ABOUT THIS EXERCISE: Collect from the data below each line with "color".
[Opening EXTRACTED INFORMATION section]
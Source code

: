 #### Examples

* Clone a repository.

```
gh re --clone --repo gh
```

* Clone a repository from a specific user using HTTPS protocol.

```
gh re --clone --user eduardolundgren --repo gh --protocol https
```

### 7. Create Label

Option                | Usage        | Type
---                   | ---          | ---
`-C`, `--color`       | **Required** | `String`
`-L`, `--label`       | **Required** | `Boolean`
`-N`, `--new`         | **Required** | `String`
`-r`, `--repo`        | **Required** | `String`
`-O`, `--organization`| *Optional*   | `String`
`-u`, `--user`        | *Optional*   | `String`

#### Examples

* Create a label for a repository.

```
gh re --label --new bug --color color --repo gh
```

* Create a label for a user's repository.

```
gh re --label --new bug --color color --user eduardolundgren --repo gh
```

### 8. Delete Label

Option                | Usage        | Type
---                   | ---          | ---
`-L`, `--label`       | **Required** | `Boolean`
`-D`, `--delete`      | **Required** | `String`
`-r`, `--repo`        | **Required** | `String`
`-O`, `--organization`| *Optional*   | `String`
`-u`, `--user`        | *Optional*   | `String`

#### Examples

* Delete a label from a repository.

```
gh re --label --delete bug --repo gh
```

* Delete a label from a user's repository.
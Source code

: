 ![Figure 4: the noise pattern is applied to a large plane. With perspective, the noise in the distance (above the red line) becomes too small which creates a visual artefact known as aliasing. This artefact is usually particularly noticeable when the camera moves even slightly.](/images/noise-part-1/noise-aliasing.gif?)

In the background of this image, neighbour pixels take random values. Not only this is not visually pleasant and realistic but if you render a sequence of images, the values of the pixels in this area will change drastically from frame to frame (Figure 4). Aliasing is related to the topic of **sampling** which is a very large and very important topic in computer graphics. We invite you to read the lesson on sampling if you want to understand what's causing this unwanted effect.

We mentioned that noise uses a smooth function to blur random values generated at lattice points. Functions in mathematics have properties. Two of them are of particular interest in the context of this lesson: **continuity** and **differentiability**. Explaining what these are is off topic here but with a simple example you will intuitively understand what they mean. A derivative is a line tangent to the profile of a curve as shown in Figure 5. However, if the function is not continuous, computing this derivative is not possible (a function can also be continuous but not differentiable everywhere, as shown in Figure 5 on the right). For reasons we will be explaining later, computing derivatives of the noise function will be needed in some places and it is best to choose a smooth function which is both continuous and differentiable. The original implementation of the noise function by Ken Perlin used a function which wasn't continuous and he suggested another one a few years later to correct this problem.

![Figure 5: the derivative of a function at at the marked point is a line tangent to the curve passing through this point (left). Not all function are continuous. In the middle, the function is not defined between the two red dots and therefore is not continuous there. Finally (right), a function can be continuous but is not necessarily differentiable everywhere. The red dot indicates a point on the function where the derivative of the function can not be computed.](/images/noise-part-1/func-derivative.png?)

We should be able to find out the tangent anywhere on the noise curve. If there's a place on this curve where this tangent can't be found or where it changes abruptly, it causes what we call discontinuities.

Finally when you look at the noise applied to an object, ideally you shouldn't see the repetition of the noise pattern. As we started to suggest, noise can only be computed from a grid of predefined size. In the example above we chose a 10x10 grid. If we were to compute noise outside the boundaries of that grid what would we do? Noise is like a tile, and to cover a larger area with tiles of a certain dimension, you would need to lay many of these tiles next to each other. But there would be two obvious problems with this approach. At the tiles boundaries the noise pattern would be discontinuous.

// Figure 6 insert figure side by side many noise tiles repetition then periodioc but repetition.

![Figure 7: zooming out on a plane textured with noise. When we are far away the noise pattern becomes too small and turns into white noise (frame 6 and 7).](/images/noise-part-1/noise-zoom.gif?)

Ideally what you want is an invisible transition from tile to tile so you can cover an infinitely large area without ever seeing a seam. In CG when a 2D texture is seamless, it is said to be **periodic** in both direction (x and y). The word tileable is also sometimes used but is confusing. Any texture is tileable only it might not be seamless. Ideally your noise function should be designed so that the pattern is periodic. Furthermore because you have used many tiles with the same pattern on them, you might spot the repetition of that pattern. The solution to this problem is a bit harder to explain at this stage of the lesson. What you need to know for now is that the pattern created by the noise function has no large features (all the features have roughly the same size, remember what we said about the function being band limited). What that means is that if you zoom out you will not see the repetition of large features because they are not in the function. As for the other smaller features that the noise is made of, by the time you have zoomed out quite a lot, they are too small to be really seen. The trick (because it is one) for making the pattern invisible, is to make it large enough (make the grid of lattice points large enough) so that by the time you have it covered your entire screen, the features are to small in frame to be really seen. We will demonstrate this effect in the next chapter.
[Closing EXTRACTED INFORMATION section]
ANSWER AREA:
`-C`, `--color`       | **Required** | `String`
gh re --label --new bug --color color --repo gh
gh re --label --new bug --color color --user eduardolundgren --repo gh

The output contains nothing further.